There should only be a move to regulate third-party litigation funding (TPLF) in the event of “an identifiable problem or market failure”, a major report has concluded.
The European Law Institute (ELI) instead proposed a set of principles, supported by suggested minimum content for funding agreements.
“Ultimately, we have concluded that the best focus is on ensuring key minimum content and full visibility and understanding of terms on the part of the funded party,” it said.
The report comes ahead of the overdue publication of the interim findings of the government-commissioned Civil Justice Council TPLF review, which was meant to be in the summer.
The ELI project was led by Dame Sara Cockerill, a High Court judge and former judge in charge of the Commercial Court who is also a member of that review, and Austrian legal academic Professor Susanne Augenhofer. Barrister Joseph Rich of 7KBW was also on the project team.
The former Lord Chief Justice, Lord Thomas, was one of three assessors supporting the team, while members of its advisory committee included Susan Dunn, founder of Harbour Litigation Funding, solicitor-advocate Noor Kadhim, of counsel at City firm Fieldfisher, and Professor Rachael Mulheron of Queen Mary, University of London, who authored a separate report on TPLF earlier this year for the Legal Services Board.

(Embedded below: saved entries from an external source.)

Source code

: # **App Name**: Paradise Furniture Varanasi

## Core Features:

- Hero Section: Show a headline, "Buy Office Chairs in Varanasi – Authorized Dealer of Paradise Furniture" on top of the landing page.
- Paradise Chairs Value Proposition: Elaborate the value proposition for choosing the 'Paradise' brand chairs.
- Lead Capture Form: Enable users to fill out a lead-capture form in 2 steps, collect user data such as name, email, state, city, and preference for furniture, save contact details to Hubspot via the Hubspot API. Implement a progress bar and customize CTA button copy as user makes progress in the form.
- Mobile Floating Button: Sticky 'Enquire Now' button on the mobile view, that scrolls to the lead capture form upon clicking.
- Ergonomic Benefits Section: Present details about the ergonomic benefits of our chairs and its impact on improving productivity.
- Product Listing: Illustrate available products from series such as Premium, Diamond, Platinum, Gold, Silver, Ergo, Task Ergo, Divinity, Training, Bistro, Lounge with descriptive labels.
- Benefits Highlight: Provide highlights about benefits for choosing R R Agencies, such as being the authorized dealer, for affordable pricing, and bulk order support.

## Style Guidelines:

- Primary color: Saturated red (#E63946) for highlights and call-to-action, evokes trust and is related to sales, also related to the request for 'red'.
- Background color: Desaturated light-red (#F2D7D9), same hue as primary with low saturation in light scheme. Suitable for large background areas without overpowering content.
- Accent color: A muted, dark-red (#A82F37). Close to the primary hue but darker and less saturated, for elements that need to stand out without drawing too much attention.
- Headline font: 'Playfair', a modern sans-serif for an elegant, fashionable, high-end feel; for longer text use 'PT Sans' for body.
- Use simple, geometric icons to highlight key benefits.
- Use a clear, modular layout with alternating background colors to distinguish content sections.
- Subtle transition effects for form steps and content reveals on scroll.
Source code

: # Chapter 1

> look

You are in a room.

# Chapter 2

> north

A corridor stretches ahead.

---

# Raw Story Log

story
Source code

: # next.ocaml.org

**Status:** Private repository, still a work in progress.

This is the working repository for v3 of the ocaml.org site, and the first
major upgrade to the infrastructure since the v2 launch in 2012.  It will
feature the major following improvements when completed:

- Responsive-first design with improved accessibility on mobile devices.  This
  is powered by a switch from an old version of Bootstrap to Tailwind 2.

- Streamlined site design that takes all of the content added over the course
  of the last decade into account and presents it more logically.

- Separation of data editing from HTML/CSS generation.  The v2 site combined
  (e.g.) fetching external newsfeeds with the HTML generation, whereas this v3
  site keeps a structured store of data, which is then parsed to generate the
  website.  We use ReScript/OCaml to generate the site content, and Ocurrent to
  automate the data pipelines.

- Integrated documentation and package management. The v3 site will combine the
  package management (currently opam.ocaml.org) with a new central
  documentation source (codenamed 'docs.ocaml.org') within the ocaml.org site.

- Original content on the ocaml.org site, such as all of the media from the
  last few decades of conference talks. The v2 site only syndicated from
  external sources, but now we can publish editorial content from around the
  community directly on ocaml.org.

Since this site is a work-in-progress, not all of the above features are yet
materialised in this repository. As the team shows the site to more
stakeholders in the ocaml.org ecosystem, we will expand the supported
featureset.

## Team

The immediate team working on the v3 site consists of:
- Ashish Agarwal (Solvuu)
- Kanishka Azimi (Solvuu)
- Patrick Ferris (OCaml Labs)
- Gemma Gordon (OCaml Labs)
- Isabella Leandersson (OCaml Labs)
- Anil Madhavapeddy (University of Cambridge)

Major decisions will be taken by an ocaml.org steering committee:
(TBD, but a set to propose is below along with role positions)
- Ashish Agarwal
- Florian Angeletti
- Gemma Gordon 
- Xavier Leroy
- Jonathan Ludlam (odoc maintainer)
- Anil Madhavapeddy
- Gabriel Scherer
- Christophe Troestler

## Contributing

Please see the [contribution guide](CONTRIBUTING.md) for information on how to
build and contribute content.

The ELI said the principles sought “to enhance transparency, fairness, and accessibility in litigation funding” and it encouraged jurisdictions to incorporate them into legislation or “light-touch”, non-prescriptive regulation to ensure effective enforcement.
Much of the control of TPLF to date has been via statements of best practice and codes of conduct. While the report recognised “the importance of a degree of continued self-regulation”, it suggested that there was “a limit to the utility of this approach”.
One reason was that codes of conduct developed by funders “tend to be drafted by those market participants who already have fairly high standards. They sometimes take for granted aspects which are very important and which may be neglected by less sophisticated users or funders with less experience”.
The ELI continued: “A growing number of commentators… advocate for a scheme of comprehensive regulation. Generally, however, the development of such regulation remains at an early stage. Even so, concerns have been expressed about the effect of prescriptive regulation.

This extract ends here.